> _ASSIGNMENT_
With the pictures left aside, write out the entries that follow exactly.

──────────────────────────────

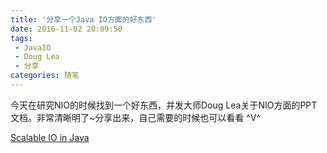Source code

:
 ```yaml
---
title: '分享一个Java IO方面的好东西'
date: 2016-11-02 20:09:50
tags:
 - JavaIO
 - Doug Lea
 - 分享
categories: 随笔
---
```


今天在研究NIO的时候找到一个好东西，并发大师Doug Lea关于NIO方面的PPT文档。非常清晰明了~分享出来，自己需要的时候也可以看看 ^V^

<!--more-->

[Scalable IO in Java](http://o9z6i1a1s.bkt.clouddn.com/nio.pdf)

──────────────────────────────

> _ANSWER BOX_
Source code

:
 ```yaml
---
title: '分享一个Java IO方面的好东西'
date: 2016-11-02 20:09:50
tags:
 - JavaIO
 - Doug Lea
 - 分享
categories: 随笔
---
```


今天在研究NIO的时候找到一个好东西，并发大师Doug Lea关于NIO方面的PPT文档。非常清晰明了~分享出来，自己需要的时候也可以看看 ^V^

<!--more-->

[Scalable IO in Java](http://o9z6i1a1s.bkt.clouddn.com/nio.pdf)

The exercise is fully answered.